There are many reasons why we often see blurred team boundaries and the resulting shared ownership of services, from setting up feature teams that contribute to multiple services, to letting anyone commit to a service codebase in order to overcome delivery bottlenecks, to the desire for better collaboration and knowledge sharing. While blurring team boundaries in the name of collaboration might sound and feel good, the long-term effects are harmful both to the teams and the systems they build. Compare this with object-oriented design: we build classes to collaborate, yet we also try to hide their implementation details as much as possible from the outside world. We don’t do this because we are secretive or greedy, but to reduce complexity for the collaborators of a class and to prevent coupling to the implementation details. The same logic applies to teams: we establish clear boundaries not because we don’t want to work with other teams, but because this is the only way to scale an engineering organization. Developers should be able to understand and update the code of a service without knowing anything about the internals of its peer services or the inner workings of the teams they collaborate with.

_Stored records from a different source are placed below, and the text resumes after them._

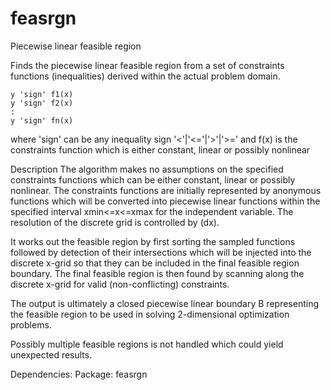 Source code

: # feasrgn
Piecewise linear feasible region

Finds the piecewise linear feasible region from a set of constraints
functions (inequalities) derived within the actual problem domain.

    y 'sign' f1(x)
    y 'sign' f2(x)
    :
    y 'sign' fn(x)

where 'sign' can be any inequality sign '<'|'<='|'>'|'>=' and f(x) is the 
constraints function which is either constant, linear or possibly nonlinear

Description
The algorithm makes no assumptions on the specified constraints functions 
which can be either constant, linear or possibly nonlinear. The constraints 
functions are initially represented by anonymous functions which will be 
converted into piecewise linear functions within the specified interval 
xmin<=x<=xmax for the independent variable.
The resolution of the discrete grid is controlled by (dx).

It works out the feasible region by first sorting the sampled functions 
followed by detection of their intersections which will be injected into 
the discrete x-grid so that they can be included in the final feasible 
region boundary. The final feasible region is then found by scanning along 
the discrete x-grid for valid (non-conflicting) constraints.

The output is ultimately a closed piecewise linear boundary B representing 
the feasible region to be used in solving 2-dimensional optimization 
problems.

Possibly multiple feasible regions is not handled which could yield
unexpected results.

Dependencies:
Package: feasrgn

Breaking up Human Monolith
More than any particular advice on what to do, it’s important to remember the end goal of deploying microservice architectures (scaling the engineering organization) and to monitor the right metrics such as the frequency of production deployments and lead time of feature development. Services have to be independently deployable, they have to fail independently, and they have to be highly autonomous. For this to work, both services and teams that own them must focus on the end-to-end delivery of a business capability.